"Come on, guys, how much further?"
The five battered women trudged up the concrete steps and across the dingy subway platform. Nameless others weaved their way through the group, averting their gaze as they passed. They only had eyes for their destination; these bruised and bleeding women were none of their concern. Nobody stopped to ask them about their injuries or how they had gotten them. Nobody paid them any mind, merely treating them as disquieting obstacles in the way of their daily routine.
The woman at the back raised her voice again.
"Guys, it really fuckin' hurts, can't we stop for a sec?"
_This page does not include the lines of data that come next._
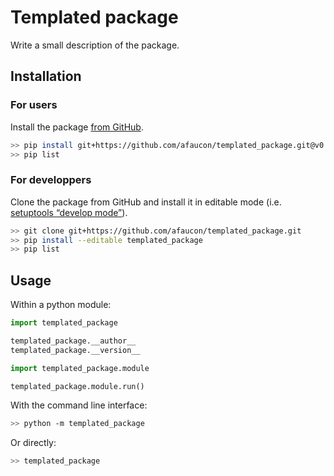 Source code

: # Templated package

Write a small description of the package.

## Installation

### For users

Install the package [from GitHub](https://pip.pypa.io/en/stable/reference/pip_install/#git).

```bash
>> pip install git+https://github.com/afaucon/templated_package.git@v0.0.1
>> pip list
```

### For developpers

Clone the package from GitHub and install it in editable mode (i.e. [setuptools “develop mode”](https://setuptools.readthedocs.io/en/latest/setuptools.html#development-mode)).

```bash
>> git clone git+https://github.com/afaucon/templated_package.git
>> pip install --editable templated_package
>> pip list
```

## Usage

Within a python module:

```python
import templated_package

templated_package.__author__
templated_package.__version__
```

```python
import templated_package.module

templated_package.module.run()
```

With the command line interface:

```bash
>> python -m templated_package
```

Or directly:

```bash
>> templated_package
```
Not even her companions seemed to pay her much attention. The women flanking her nodded automatically, engrossed in her own discomfort as they helped her limp across the platform in silence. Focused as they were on catching the next subway train, the other two women at the front of the group didn't make any signs of even hearing her. Both inside the group and out, every living person seemed oblivious to anything that was going on. All but one person, that is, but they could hardly be counted among the living.
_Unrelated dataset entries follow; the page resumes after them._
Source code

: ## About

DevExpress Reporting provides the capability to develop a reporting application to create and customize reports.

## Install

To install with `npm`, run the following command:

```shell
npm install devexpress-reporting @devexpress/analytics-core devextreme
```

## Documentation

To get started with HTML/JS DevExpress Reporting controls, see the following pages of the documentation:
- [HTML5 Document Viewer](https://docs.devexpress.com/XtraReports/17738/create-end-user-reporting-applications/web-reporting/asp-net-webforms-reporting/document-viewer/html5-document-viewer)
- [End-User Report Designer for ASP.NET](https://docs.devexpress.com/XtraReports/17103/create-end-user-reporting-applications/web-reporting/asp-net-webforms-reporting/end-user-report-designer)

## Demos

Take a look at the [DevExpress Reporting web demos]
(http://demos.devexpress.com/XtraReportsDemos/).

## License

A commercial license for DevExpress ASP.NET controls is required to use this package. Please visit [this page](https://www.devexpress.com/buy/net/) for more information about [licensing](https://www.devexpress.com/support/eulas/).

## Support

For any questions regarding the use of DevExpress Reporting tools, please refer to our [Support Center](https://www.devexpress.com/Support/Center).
Standing in the shadow of the stairs, Death rested their back against a column and watched the women press through the crowd. Most humans thought of Death as a hulking skeleton in a billowing black cloak, but Death never really knew where that idea had come from. Here, in the crowded New York subway tunnel, they wore clothes that any New York native could wear and had a face that any New York native could have, an ambiguous face that could either belong to a clean-shaven young man or one of those thoroughly modern, shorthaired women that hung around in lesser known coffee shops. There was nothing overly impressive or memorable about Death, nothing to look at or notice. Death was just another figure on a subway platform, one among dozens, and they preferred it that way. They could see and be seen if they wished, but were not so out of place as to make people suspicious or nervous. That was the way with humans: always ready to be alarmed despite the true mundanity of their lives.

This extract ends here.